Re: SQL*ReportWriter order by clause (PLEASE HELP)

From: Michael Friedman <mfriedma_at_uucp>
Date: Mon, 28 Sep 1992 02:35:22 GMT
Message-ID: <1992Sep28.023522.15396_at_oracle.us.oracle.com>


In article <1992Sep25.181346.2835_at_deepthought.uucp> Neil Greene <deepthought!neil_at_ms.uky.edu> writes:
>In article <1992Sep25.170736.2535_at_deepthought.uucp> Neil Greene
><deepthought!neil_at_ms.uky.edu> writes:
>> I have an oracle database with approximately 500,000+ records consisting
>> of lname, fname, mname, ss, birthdate.
 

>> I would like to sort these records in lname, fname order. However,
>> sorting this many records in this fashion seems to take forever.
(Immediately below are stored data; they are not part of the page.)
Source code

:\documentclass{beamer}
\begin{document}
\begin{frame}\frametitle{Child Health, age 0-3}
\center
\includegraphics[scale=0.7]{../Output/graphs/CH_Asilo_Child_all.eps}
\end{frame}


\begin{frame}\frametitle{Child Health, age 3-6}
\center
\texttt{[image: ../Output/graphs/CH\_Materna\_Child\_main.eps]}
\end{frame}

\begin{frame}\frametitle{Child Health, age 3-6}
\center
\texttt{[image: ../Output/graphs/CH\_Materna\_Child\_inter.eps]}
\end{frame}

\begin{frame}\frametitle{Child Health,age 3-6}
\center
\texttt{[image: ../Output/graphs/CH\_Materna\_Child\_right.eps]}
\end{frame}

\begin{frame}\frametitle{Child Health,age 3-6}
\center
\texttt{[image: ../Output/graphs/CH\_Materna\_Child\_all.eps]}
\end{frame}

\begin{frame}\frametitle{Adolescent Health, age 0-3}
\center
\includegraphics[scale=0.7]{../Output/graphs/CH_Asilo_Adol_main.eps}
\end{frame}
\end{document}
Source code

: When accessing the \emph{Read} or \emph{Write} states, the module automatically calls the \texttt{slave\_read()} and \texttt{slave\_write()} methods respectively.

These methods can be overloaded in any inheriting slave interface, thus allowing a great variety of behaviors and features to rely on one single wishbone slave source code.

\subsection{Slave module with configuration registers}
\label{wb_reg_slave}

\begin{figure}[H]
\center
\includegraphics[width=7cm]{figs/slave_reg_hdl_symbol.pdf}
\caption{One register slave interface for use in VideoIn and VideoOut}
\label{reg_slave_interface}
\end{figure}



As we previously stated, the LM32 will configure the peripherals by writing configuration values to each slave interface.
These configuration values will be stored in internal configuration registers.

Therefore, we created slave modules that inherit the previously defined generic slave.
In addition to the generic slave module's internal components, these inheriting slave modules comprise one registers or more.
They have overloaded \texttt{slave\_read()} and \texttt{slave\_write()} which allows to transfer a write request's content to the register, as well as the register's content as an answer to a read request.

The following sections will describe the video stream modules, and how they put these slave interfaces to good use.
Closer
>> magnitude of non-existant.
 

>> Is there some way I may better optimize the use of indexes?
 

>> I have the following index, but things are still S_L_O_W:
 

>> > create index I_MASTER$FLNAME on
>> > MASTER(LNAME, FNAME)
>> > TABLESPACE NASRIS_INDEX
>> > PCTFREE 10
>> > storage (initial 10M next 1M
>> > maxextents 99
>> > pctincrease 0);
 

>I have examined a little further my current indexes for the database. The
>table master is index on each column (fname, mname, lname, ss, birthdate).
>When performing the following sql select things run fine:

First off, your paragraph above is not consistent with the index creation you included earlier. I'm not quite sure how your database is set up, therefore.

Do you have 5 separate indexes or one concatenated index? It makes a big difference.
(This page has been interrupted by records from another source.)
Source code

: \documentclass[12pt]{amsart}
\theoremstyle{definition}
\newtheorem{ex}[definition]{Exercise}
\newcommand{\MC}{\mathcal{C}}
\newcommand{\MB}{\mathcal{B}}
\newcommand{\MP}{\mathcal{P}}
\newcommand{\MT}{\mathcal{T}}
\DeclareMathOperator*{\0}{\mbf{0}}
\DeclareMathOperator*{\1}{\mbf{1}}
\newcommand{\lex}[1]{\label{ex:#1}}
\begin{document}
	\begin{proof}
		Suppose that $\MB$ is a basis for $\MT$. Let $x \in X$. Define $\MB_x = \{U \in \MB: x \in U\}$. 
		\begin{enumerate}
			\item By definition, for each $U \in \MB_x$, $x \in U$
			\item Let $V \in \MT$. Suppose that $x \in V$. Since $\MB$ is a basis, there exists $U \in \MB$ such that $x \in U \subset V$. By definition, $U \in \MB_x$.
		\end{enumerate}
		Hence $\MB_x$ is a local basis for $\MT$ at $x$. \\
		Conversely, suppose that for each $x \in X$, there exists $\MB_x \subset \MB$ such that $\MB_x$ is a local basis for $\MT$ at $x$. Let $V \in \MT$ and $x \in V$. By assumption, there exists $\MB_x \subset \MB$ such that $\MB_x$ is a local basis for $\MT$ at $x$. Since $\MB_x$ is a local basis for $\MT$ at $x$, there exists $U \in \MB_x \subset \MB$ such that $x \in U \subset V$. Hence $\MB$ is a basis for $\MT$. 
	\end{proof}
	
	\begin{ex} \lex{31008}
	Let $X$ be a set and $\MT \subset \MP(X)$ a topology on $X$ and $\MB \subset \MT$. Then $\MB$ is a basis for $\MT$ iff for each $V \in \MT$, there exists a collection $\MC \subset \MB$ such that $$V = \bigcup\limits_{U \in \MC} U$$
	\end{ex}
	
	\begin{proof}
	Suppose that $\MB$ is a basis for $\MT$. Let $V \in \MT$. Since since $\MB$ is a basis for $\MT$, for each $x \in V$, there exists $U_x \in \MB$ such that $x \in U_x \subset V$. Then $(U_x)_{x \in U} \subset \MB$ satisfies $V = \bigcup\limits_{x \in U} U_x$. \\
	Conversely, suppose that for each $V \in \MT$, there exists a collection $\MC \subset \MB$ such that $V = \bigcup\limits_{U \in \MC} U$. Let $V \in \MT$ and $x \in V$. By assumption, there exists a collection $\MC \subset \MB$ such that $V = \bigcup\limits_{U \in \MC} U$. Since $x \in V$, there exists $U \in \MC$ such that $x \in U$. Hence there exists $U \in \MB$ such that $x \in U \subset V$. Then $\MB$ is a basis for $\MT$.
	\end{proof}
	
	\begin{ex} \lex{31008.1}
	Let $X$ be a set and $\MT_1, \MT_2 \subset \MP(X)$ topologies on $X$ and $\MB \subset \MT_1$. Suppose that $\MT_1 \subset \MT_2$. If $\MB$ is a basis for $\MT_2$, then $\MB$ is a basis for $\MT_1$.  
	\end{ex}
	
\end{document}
>> select lname, fname from master order by lname
>[ output is quickly sorted ]

Since you want them sorted in lname fname order I suggest one index. A bit of experimentation will tell you whether you want lname,fname or just lname. One idea is to find out how many duplicate lnames you have. If it isn't too many then don't use the concatenated index.

Also, try setting maxextents on the index to 1 and makeing the initial extent large enough for the entire thing.

>When performing the following sql select, things run into trouble:
 

>> select lname, fname from master order by fname
>[ output takes forever - literally never ]

This is consistent with your not having any index where fname is the first column. But do you want this query in your production system? It isn't the one you asked for initially. If you do want it then you need an index on fname.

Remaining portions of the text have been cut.